The explosion of murderous violence by Carrie in response to the humiliation at the prom is all-encompassing. Her monstrousness lies in the indiscriminate nature of her vengeance, killing not only those innocent of the pig blood attack (the two directly responsible, Chris and Billy, escape the gymnasium and Carrie’s fury, initially) but also Rita Desjardin, the character presented as most sympathetic to Carrie. It is this transgression, and similar to the transgression of moral norms that form the basis for Jean Grey’s monstrosity in ‘The Dark Phoenix Saga’, more than any other, for which Carrie is punished and must seek absolution. Berenstein (1996) explores the link between the female scream and the performance of normative femininity in Attack of the Leading Ladies.
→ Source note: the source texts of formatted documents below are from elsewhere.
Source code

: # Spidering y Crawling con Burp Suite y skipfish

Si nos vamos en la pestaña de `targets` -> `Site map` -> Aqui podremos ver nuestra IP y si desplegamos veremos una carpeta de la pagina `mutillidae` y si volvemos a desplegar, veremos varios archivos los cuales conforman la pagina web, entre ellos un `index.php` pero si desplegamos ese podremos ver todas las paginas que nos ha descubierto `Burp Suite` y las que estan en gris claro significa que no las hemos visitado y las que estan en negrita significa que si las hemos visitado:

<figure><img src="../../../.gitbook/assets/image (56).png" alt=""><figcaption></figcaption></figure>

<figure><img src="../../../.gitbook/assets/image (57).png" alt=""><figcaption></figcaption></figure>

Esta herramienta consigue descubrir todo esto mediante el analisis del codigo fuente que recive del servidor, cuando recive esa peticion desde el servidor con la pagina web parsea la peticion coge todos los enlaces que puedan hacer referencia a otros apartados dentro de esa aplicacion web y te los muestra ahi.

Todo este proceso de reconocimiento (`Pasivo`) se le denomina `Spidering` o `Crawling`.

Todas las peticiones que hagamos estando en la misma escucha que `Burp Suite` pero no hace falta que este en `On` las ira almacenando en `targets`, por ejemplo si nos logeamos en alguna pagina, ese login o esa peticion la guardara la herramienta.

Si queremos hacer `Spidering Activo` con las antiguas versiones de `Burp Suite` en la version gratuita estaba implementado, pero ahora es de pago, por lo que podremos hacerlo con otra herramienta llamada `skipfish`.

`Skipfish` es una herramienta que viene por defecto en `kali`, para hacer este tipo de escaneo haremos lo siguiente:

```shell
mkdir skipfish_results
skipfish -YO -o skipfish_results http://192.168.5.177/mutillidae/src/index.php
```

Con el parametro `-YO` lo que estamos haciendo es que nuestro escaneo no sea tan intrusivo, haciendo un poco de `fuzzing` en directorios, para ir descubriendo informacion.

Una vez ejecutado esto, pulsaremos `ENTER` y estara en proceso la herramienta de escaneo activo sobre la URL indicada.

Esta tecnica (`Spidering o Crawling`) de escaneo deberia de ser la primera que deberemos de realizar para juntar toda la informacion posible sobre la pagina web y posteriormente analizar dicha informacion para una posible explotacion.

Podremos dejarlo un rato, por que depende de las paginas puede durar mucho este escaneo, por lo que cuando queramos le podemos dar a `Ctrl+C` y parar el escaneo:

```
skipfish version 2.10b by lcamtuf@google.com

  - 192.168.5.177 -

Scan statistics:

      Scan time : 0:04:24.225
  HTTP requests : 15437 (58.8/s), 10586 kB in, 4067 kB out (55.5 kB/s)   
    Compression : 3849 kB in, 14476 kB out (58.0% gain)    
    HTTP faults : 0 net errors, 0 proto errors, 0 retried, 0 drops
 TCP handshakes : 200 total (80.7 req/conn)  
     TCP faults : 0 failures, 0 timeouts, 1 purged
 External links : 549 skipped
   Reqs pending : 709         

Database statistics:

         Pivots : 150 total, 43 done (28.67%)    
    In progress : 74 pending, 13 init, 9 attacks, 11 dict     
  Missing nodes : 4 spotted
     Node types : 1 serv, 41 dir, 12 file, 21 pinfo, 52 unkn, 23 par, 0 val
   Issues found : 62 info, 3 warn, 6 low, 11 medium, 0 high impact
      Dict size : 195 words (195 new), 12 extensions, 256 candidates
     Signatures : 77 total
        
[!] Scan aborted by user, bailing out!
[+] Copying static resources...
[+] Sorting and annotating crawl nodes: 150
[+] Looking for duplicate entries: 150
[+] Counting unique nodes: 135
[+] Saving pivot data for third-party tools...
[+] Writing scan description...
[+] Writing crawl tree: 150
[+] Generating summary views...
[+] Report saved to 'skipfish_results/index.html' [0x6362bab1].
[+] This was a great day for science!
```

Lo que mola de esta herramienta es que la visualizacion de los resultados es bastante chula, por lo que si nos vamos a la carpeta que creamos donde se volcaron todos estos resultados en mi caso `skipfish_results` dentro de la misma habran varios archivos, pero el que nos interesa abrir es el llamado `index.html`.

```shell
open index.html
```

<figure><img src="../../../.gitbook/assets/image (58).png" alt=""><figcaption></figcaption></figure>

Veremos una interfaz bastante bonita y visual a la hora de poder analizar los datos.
This normative femininity is expressed as submission to fear and a cry for (presumably) male help in being saved. There is an earlier performance just prior to Carrie’s killing of her classmates at the prom. De Palma initially shows us the horrified response of Carrie’s classmates when she is struck and covered with the pigs’ blood, giving the audience an objective view of the event and their reaction. The camera then slowly zooms in on Carrie’s horrified face, then cuts to a kaleidoscopic view of the students pointing and laughing at Carrie, capturing her subjective and imagined view of how they are reacting. Her absolution takes the form of Carrie’s reunion with her mother at the end of the film. Still covered in pig’s blood, Carrie has walked home from the school and makes her way upstairs. There, she draws a bath, undresses, and washes the blood from her body. Throughout all of this, she maintains a flat affect, expressing no emotion whatsoever. As the blood is finally washed from her face, she begins sobbing, feeling and expressing the full emotional weight of what has occurred. She has returned, briefly, to expressing normative femininity, and shortly after seeks comfort and forgiveness from her mother. What results is a final showdown between the two, as Carrie is punished narratively for her monstrousness, and by her mother for her expressions of womanhood. The confrontation leaves both Carrie and her mother dead, consumed in a fire and the resulting collapse of the house on the top of them, returning things to a state of normality.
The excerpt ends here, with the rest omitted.